Pensacola Mayor Grover Robinson listed Carpenter Creek as his top project to receive funding from BP oil spill funds, when he was a member of the Escambia County Commission.
“I worked very hard when I was at the county to get that project moving forward,” Robinson said during his weekly news conference. “And not crossing over into this job [Mayor] I’m excited about the opportunity to really leverage some of those dollars into opportunities.
Next up is putting together a plan to spend the money.
“If a plan gets done, we’re going to have more opportunities to leverage for direct things,” said the Mayor. “Some of these things that will be both environmental improvement to both the creek and Bayou Texar, but also there will be some public amenities that can provide some of those opportunities to open up not only just our waterfront, but also our creek beds.”
NRDA is the legal process that federal and state agencies – the latter including the Florida Department of Environmental Protection -- use to evaluate the impacts of oil spills, hazardous waste sites, and ship groundings on natural resources both along the nation's coast and throughout its interior.
“I think it shows that DEP understands the Carpenter Creek project is a good project to partner with and leverage,” Robinson said. “I think our deal now is to get with the county to get that plan up and running so that we can begin to leverage more dollars than what we’ve got here into actual projects.”
Plans for Carpenter Creek are for the restoration of the county-owned former wetland and construction of a stormwater treatment facility that flows off Olive Road. The creek’s headwaters begin at East Olive Road and run through the City of Pensacola before merging into Bayou Texar and flowing into Pensacola Bay.

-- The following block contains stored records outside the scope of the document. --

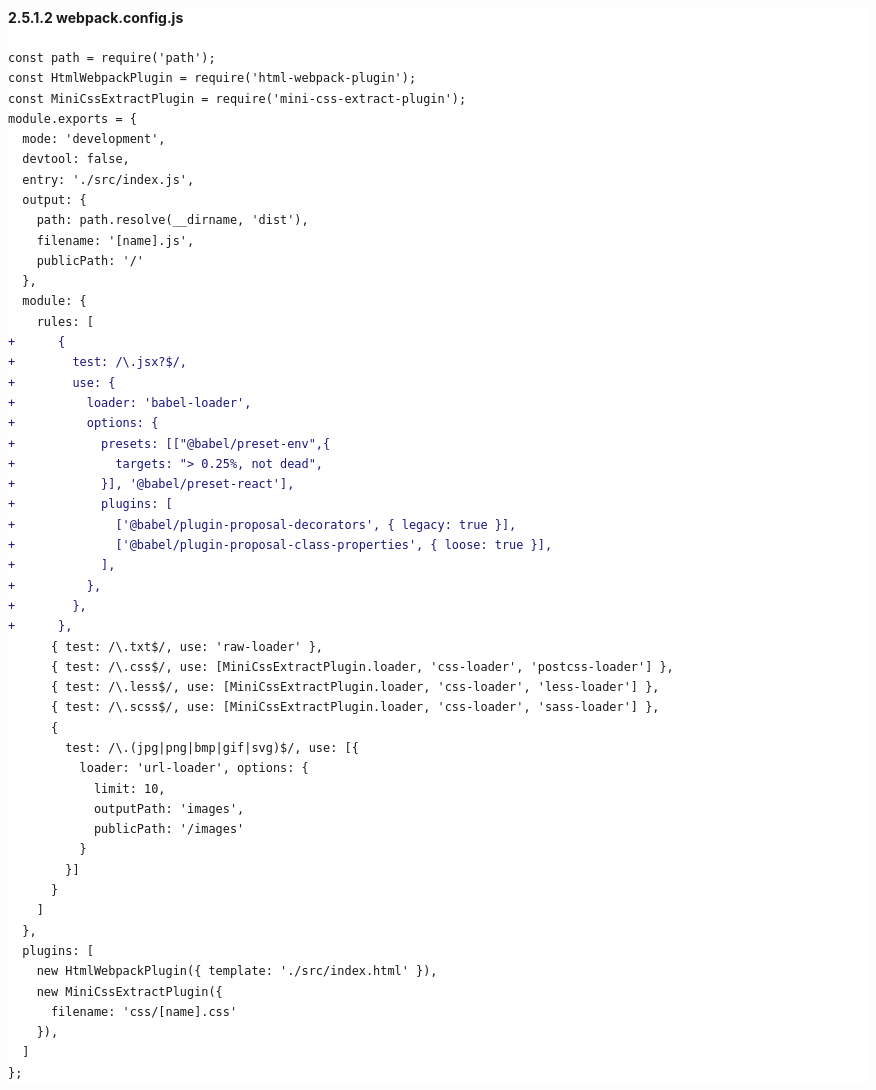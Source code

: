 #### 2.5.1.2 webpack.config.js

```diff
const path = require('path');
const HtmlWebpackPlugin = require('html-webpack-plugin');
const MiniCssExtractPlugin = require('mini-css-extract-plugin');
module.exports = {
  mode: 'development',
  devtool: false,
  entry: './src/index.js',
  output: {
    path: path.resolve(__dirname, 'dist'),
    filename: '[name].js',
    publicPath: '/'
  },
  module: {
    rules: [
+      {
+        test: /\.jsx?$/,
+        use: {
+          loader: 'babel-loader',
+          options: {
+            presets: [["@babel/preset-env",{
+              targets: "> 0.25%, not dead",
+            }], '@babel/preset-react'],
+            plugins: [
+              ['@babel/plugin-proposal-decorators', { legacy: true }],
+              ['@babel/plugin-proposal-class-properties', { loose: true }],
+            ],
+          },
+        },
+      },
      { test: /\.txt$/, use: 'raw-loader' },
      { test: /\.css$/, use: [MiniCssExtractPlugin.loader, 'css-loader', 'postcss-loader'] },
      { test: /\.less$/, use: [MiniCssExtractPlugin.loader, 'css-loader', 'less-loader'] },
      { test: /\.scss$/, use: [MiniCssExtractPlugin.loader, 'css-loader', 'sass-loader'] },
      {
        test: /\.(jpg|png|bmp|gif|svg)$/, use: [{
          loader: 'url-loader', options: {
            limit: 10,
            outputPath: 'images',
            publicPath: '/images'
          }
        }]
      }
    ]
  },
  plugins: [
    new HtmlWebpackPlugin({ template: './src/index.html' }),
    new MiniCssExtractPlugin({
      filename: 'css/[name].css'
    }),
  ]
};
```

“This is really a long-term project’ it is very easy to lose sight of the project, unless we continue to let people know that there are opportunities along the way to help the creek,” says City Councilwoman Sherri Myers. Her District-2 is home to the creek; on which Myers often hosts cleanup work. She calls the NRDA award the best thing to happen to the creek in a long time.

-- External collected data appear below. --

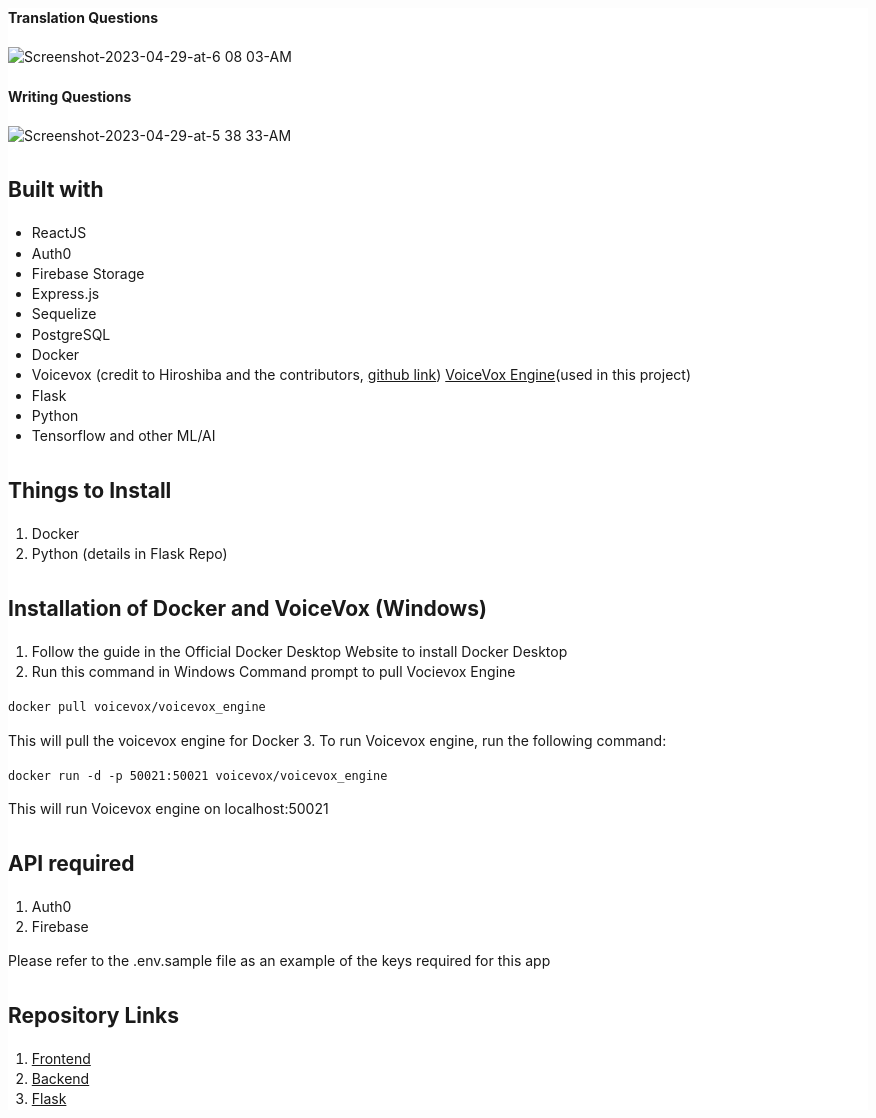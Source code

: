 #### Translation Questions
<img width="1728" alt="Screenshot-2023-04-29-at-6 08 03-AM" src="https://user-images.githubusercontent.com/108665943/235262336-120e01f9-3cfb-4c90-b826-57bb327fe403.jpg">

#### Writing Questions
<img width="1728" alt="Screenshot-2023-04-29-at-5 38 33-AM" src="https://user-images.githubusercontent.com/108665943/235261941-58d39e39-62f8-423c-b0bd-3cbe713b364e.jpg">


## Built with 
- ReactJS
- Auth0
- Firebase Storage 
- Express.js 
- Sequelize
- PostgreSQL
- Docker
- Voicevox (credit to Hiroshiba and the contributors, <a href="https://github.com/VOICEVOX/voicevox">github link</a>) <a href="https://github.com/VOICEVOX/voicevox_engine">VoiceVox Engine</a>(used in this project)
- Flask
- Python
- Tensorflow and other ML/AI 

## Things to Install
1. Docker
2. Python (details in Flask Repo)

## Installation of Docker and VoiceVox (Windows)

1. Follow the guide in the <a>Official Docker Desktop Website</a> to install Docker Desktop
2. Run this command in Windows Command prompt to pull Vocievox Engine
```
docker pull voicevox/voicevox_engine
```
This will pull the voicevox engine for Docker
3. To run Voicevox engine, run the following command:
```
docker run -d -p 50021:50021 voicevox/voicevox_engine
```
This will run Voicevox engine on localhost:50021

## API required
1. Auth0
2. Firebase

Please refer to the .env.sample file as an example of the keys required for this app

## Repository Links
1. <a href="https://github.com/LoyChaiEe/capstone_project_frontend">Frontend</a>
2. <a href="https://github.com/LoyChaiEe/capstone_project_backend">Backend</a>
3. <a href="https://github.com/LoyChaiEe/capstone_flask">Flask</a>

Work continues cleaning up debris, and removing invasive species -- with a little help from Mother Nature.
“In terms of releasing, for instance, the air potato beetle that is doing an incredible job of eating the air potato vines that’s [sic] very invasive, and has taken over a lot of the vegetation,” Myers said.
Among other things, the $2.1 million given to the project will pay for land acquisition, stormwater improvements and wetland/floodplain restoration, storm monitoring, and recreation. It’s expected to take about three years to complete. Myers says that will be added to eight and a half acres at the headwaters, which the county purchased a year ago.

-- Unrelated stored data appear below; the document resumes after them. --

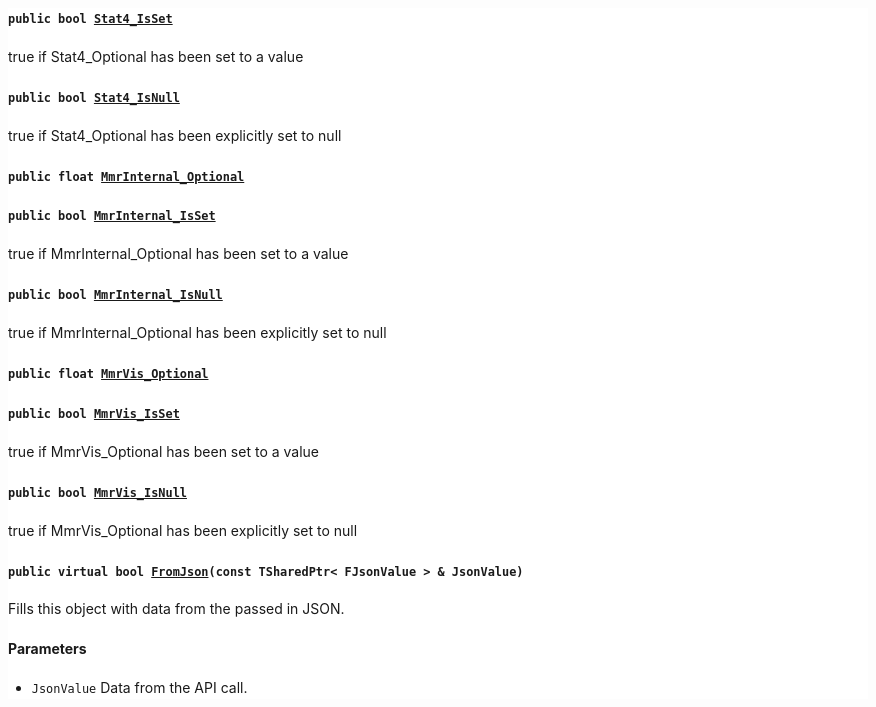 #### `public bool `[`Stat4_IsSet`](#structFRHAPI__StageUpdate_1a74a2ca37431df89c4132777c63f44f65) <a id="structFRHAPI__StageUpdate_1a74a2ca37431df89c4132777c63f44f65"></a>

true if Stat4_Optional has been set to a value

#### `public bool `[`Stat4_IsNull`](#structFRHAPI__StageUpdate_1ae6df3b8c89c09fb9f2cda34db095c857) <a id="structFRHAPI__StageUpdate_1ae6df3b8c89c09fb9f2cda34db095c857"></a>

true if Stat4_Optional has been explicitly set to null

#### `public float `[`MmrInternal_Optional`](#structFRHAPI__StageUpdate_1afcbc73fa842ac0c8a2d2f70e7c2c9921) <a id="structFRHAPI__StageUpdate_1afcbc73fa842ac0c8a2d2f70e7c2c9921"></a>

#### `public bool `[`MmrInternal_IsSet`](#structFRHAPI__StageUpdate_1a65db15a71819875268cf7119b295bfe0) <a id="structFRHAPI__StageUpdate_1a65db15a71819875268cf7119b295bfe0"></a>

true if MmrInternal_Optional has been set to a value

#### `public bool `[`MmrInternal_IsNull`](#structFRHAPI__StageUpdate_1ac7924da09c3feef5d40563e162205cf2) <a id="structFRHAPI__StageUpdate_1ac7924da09c3feef5d40563e162205cf2"></a>

true if MmrInternal_Optional has been explicitly set to null

#### `public float `[`MmrVis_Optional`](#structFRHAPI__StageUpdate_1ac431c7871bad91fc70c32f0ab98fe5da) <a id="structFRHAPI__StageUpdate_1ac431c7871bad91fc70c32f0ab98fe5da"></a>

#### `public bool `[`MmrVis_IsSet`](#structFRHAPI__StageUpdate_1a3c5ab677cb562496430ffbbe91a46174) <a id="structFRHAPI__StageUpdate_1a3c5ab677cb562496430ffbbe91a46174"></a>

true if MmrVis_Optional has been set to a value

#### `public bool `[`MmrVis_IsNull`](#structFRHAPI__StageUpdate_1ab283b27e975d9bc0da7631df07bda957) <a id="structFRHAPI__StageUpdate_1ab283b27e975d9bc0da7631df07bda957"></a>

true if MmrVis_Optional has been explicitly set to null

#### `public virtual bool `[`FromJson`](#structFRHAPI__StageUpdate_1aa16f0a3f2e1d1af8069b0dc36a3c91cd)`(const TSharedPtr< FJsonValue > & JsonValue)` <a id="structFRHAPI__StageUpdate_1aa16f0a3f2e1d1af8069b0dc36a3c91cd"></a>

Fills this object with data from the passed in JSON.

#### Parameters
* `JsonValue` Data from the API call.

“There is a four-acre lake on that property,” said Myers. “I’m hoping we can get some type of educational center there, so people can come there, enjoy the beauty of the headwaters, the trees, and get to know a lot about Carpenter Creek.”
Improvements are expected to reduce pollutant loads and hydrologic degradation, which will also benefit estuarine-dependent water column resources, oysters, and submerged aquatic vegetation in Bayou Texar and Pensacola Bay. Myers is hopeful the end result will include more insight to the creek’s diverse history.
“There was a famous swimming hole called ‘Aunt Jenny’s Hole’ owned by a black family," said Myers. “Blacks and whites congregated there, and swam together. This creek has a lot of meaning to the history of Pensacola. We need to tell that history.”
Myers is also urging area residents to begin an oral history of Carpenter Creek
For Mayor Grover Robinson, the opportunities don’t begin and end with the NRDA dollars. For example, projects originating from the firm hired to develop Pensacola’s waterfront.
“Things through Florida Fish and Wildlife, anytime we can work with them to improve habitat,” said Robinson. “I think when you look at some things that are going to come out of SCAPE [waterfront project], talking about the resiliency of habitat we’re dealing with. Some of these Greenshores projects that we continue to have around that will also help to stabilize our waterfront.”
The Carpenter Creek project will be implemented by DEP’s Florida Trustee Implementation Group in coordination with Escambia County. The City of Pensacola is a project partner along with Pensacola and Perdido Bays Estuary Program.